Attack on Miami-based IT supplier Kaseya was timed to coincide with the 4th of July celebrations
Hundreds of American businesses were hit Friday by an unusually sophisticated ransomware attack that hijacked widely-used technology management software from a Miami-based supplier called Kaseya, reports Reuters.
“Cyber-attacks against US businesses are increasing at an exponential rate,” said Curtis Simpson, CISO at Armis. ”This attack has been timed to coincide with the 4th of July celebrations, when many businesses will be expecting to see an increase in service usage.”
“It’s a stark reminder that attackers are poising themselves to strike when companies are the least prepared.”
“This incident builds on the recent cyberattacks on critical infrastructure, manufacturing and supply chain companies across the US such as Colonial Pipeline, Molson Coors & JBS to name but a few.”
“US businesses must build greater cyber resilience into their ecosystems and implement better defences against foreign actors if this pattern is not be repeated.”
“Russian actors and other foreign agents are intent on attacking weak links in our nations cyber networks. US businesses must act now to deploy bettercyber security, platforms and protocols if they are to mitigate the risk we face from cyber criminals and rogue states.”

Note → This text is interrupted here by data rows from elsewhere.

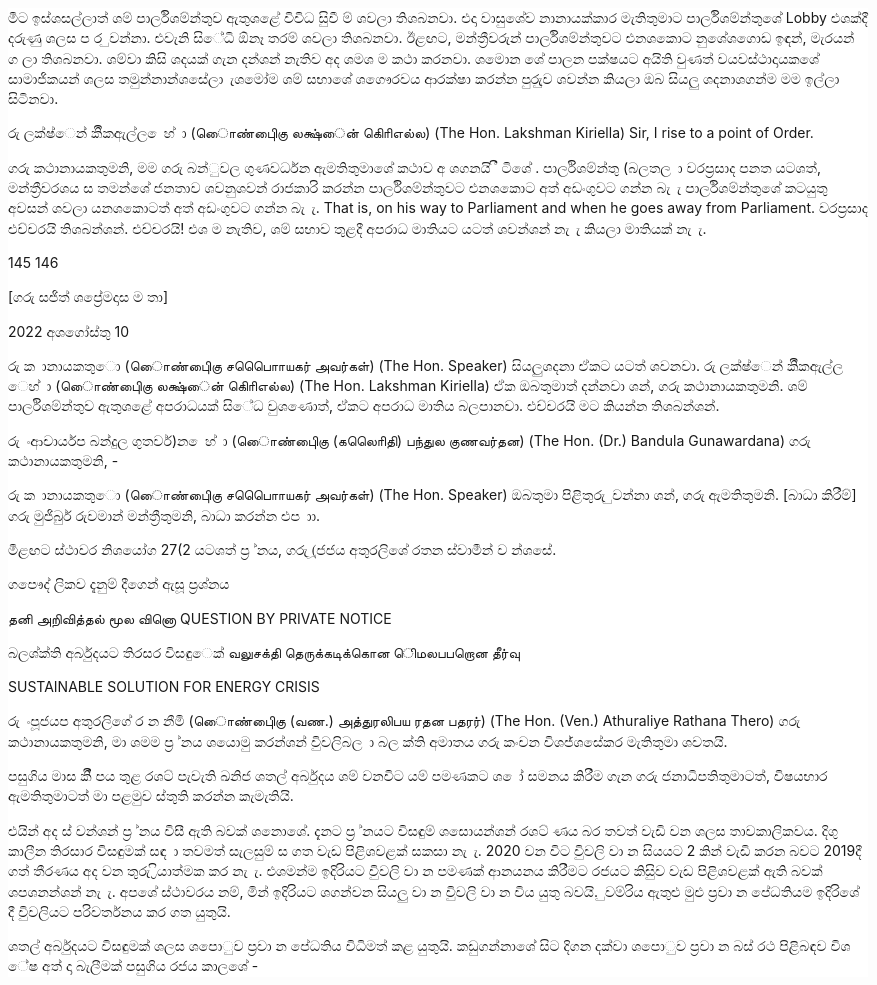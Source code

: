 මීට ඉස්ශසල්ලාත් ශම් පාර්ලිශම්න්තුව ඇතුශළේ විවිධ සිුවී ම් ශවලා තිශබනවා. එදා වාසුශේව නානායක්කාර මැතිතුමාට පාර්ලිශම්න්තුශේ Lobby එශක්දී දරුණු ශලස ප ර ුවන්නා. එවැනි සිේධි ඕනෑ තරම් ශවලා තිශබනවා. ඊළඟට, මන්ත්‍රීවරුන් පාර්ලිශම්න්තුවට එනශකොට නුශේශගොඩ ඉඳන්, මැරයන් ග ලා තිශබනවා. ශම්වා කිසි ශදයක් ගැන දන්ශන් නැතිව අද ශමශ ම කථා කරනවා. ශමොන ශේ පාලන පක්ෂයට අයිති වුණත් වයවස්ථාදායකශේ සාමාජිකයන් ශලස තමුන්නාන්ශසේලා ැශමෝම ශම් සභාශේ ශගෞරවය ආරක්ෂා කරන්න පුරුුව ශවන්න කියලා ඔබ සියලු ශදනාශගන්ම මම ඉල්ලා සිටිනවා.

රු ලක්ෂ්ෙන් කිිකඇල්ල ෙහ්‍ ා (ைொண்புைிகு லக்ஷ்ைன் கிொிஎல்ல) (The Hon. Lakshman Kiriella) Sir, I rise to a point of Order.

ගරු කථානායකතුමනි, මම ගරු බන්ුවල ගුණවර්ධන ඇමතිතුමාශේ කථාව අ ශගනයි ී ටිශේ . පාර්ලිශම්න්තු (බලතල ා වරප්‍රසාද පනත යටශත්, මන්ත්‍රීවරශය ස තමන්ශේ ජනතාව ශවනුශවන් රාජකාරි කරන්න පාර්ලිශම්න්තුවට එනශකොට අත් අඩංගුවට ගන්න බැ ැ පාර්ලිශම්න්තුශේ කටයුතු අවසන් ශවලා යනශකොටත් අත් අඩංගුවට ගන්න බැ ැ. That is, on his way to Parliament and when he goes away from Parliament. වරප්‍රසාද එච්චරයි තිශබන්ශන්. එච්චරයි! එශ ම නැතිව, ශම් සභාව තුළදී අපරාධ මාතියට යටත් ශවන්ශන් නැ ැ කියලා මාතියක් නැ ැ.

145 146

[ගරු සජිත් ශප්‍රේමදාස ම තා]

2022 අශගෝස්තු 10

රු ක ානායකතුො (ைொண்புைிகு சபொெொயகர் அவர்கள்) (The Hon. Speaker) සියලුශදනා ඒකට යටත් ශවනවා. රු ලක්ෂ්ෙන් කිිකඇල්ල ෙහ්‍ ා (ைொண்புைிகு லக்ஷ்ைன் கிொிஎல்ல) (The Hon. Lakshman Kiriella) ඒක ඔබතුමාත් දන්නවා ශන්, ගරු කථානායකතුමනි. ශම් පාර්ලිශම්න්තුව ඇතුශළේ අපරාධයක් සිේධ වුශණොත්, ඒකට අපරාධ මාතිය බලපානවා. එච්චරයි මට කියන්න තිශබන්ශන්.

රු ංආචාර්යප බන්දුල ගුතවර්)න ෙහ්‍ ා (ைொண்புைிகு (கலொெிதி) பந்துல குணவர்தன) (The Hon. (Dr.) Bandula Gunawardana) ගරු කථානායකතුමනි, -

රු ක ානායකතුො (ைொண்புைிகு சபொெொயகர் அவர்கள்) (The Hon. Speaker) ඔබතුමා පිළිතුරු ුවන්නා ශන්, ගරු ඇමතිතුමනි. [බාධා කිරීම්] ගරු මුජිබුර් රුවමාන් මන්ත්‍රීතුමනි, බාධා කරන්න එප ාා.

මීළඟට ස්ථාවර නිශයෝග 27(2 යටශත් ප්‍ර ්නය, ගරු (ූජජය අතුරලිශේ රතන ස්වාමීන් ව න්ශසේ.

ගපෞද් ලිකව දැනුම් දීගෙන් ඇසූ ප්‍රශ්නය

தனி அறிவித்தல் மூல வினொ QUESTION BY PRIVATE NOTICE

බලශ්ක්ති අර්බුදයට තිරසර විසඳුෙක් வலுசக்தி தெருக்கடிக்கொன ெிமலபபறொன தீர்வு

SUSTAINABLE SOLUTION FOR ENERGY CRISIS

රු ංපූජයප අතුරලිගේ ර න නීමි (ைொண்புைிகு (வண.) அத்துரலிபய ரதன பதரர்) (The Hon. (Ven.) Athuraliye Rathana Thero) ගරු කථානායකතුමනි, මා ශමම ප්‍ර ්නය ශයොමු කරන්ශන් විුවලිබල ා බල ක්ති අමාතය ගරු කංචන විශජ්ශසේකර මැතිතුමා ශවතයි.

පසුගිය මාස කිී පය තුළ රශට් පැවැති ඛනිජ ශතල් අර්බුදය ශම් වනවිට යම් පමණකට ශ ෝ සමනය කිරීම ගැන ගරු ජනාධිපතිතුමාටත්, විෂයභාර ඇමතිතුමාටත් මා පළමුව ස්තුති කරන්න කැමැතියි.

එයින් අද ස් වන්ශන් ප්‍ර ්නය විසී ඇති බවක් ශනොශේ. දැනට ප්‍ර ්නයට විසඳුම් ශසොයන්ශන් රශට් ණය බර තවත් වැඩි වන ශලස තාවකාලිකවය. දිගු කාලීන තිරසාර විසඳුමක් සඳ ා තවමත් සැලසුම් ස ගත වැඩ පිළිශවළක් සකසා නැ ැ. 2020 වන විට විුවලි වා න සියයට 2 කින් වැඩි කරන බවට 2019දී ගත් තීරණය අද වන තුරු ්‍රියාත්මක කර නැ ැ. එශමන්ම ඉදිරියට විුවලි වා න පමණක් ආනයනය කිරීමට රජයට කිසිුව වැඩ පිළිශවළක් ඇති බවක් ශපශනන්ශන් නැ ැ. අපශේ ස්ථාවරය නම්, මින් ඉදිරියට ශගන්වන සියලු වා න විුවලි වා න විය යුතු බවයි. ුවම්රිය ඇතුළු මුළු ප්‍රවා න පේධතියම ඉදිරිශේ දී විුවලියට පරිවර්තනය කර ගත යුතුයි.

ශතල් අර්බුදයට විසඳුමක් ශලස ශපොුව ප්‍රවා න පේධතිය විධිමත් කළ යුතුයි. කඩුගන්නාශේ සිට දිගන දක්වා ශපොුව ප්‍රවා න බස් රථ පිළිබඳව විශ ේෂ අත් දා බැලීමක් පසුගිය රජය කාලශේ -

Another supply chain attack
The Kaseya attack comes after last year’s Trojan horse-type hack of third-party software provider SolarWinds.
The attackers changed a Kaseya tool called VSA, used by companies that manage technology at smaller businesses. They then encrypted the files of those providers’ customers simultaneously.
Security firm Huntress said it was tracking eight managed service providers that had been used to infect some 200 clients.
“This is a colossal and devastating supply chain attack,” Huntress senior security researcher John Hammond said, referring to an increasingly high-profile hacker technique of hijacking one piece of software to compromise hundreds or thousands of users at a time.
Because Kaseya is plugged in to everything from large enterprises to small companies, he said the attack had “the potential to spread to any size or scale business.”
President Joe Biden directed federal agencies to assist with the response. “Since Friday, the United States Government has been working across the interagency to assess the Kaseya ransomware incident and assist in the response,” said Anne Neuberger, deputy national security advisor for cyber and emerging technology.
“The Federal Bureau of Investigation (FBI) and the Cybersecurity and Infrastructure Security Agency (CISA) have been working with Kaseya and coordinating to conduct outreach to impacted victims.”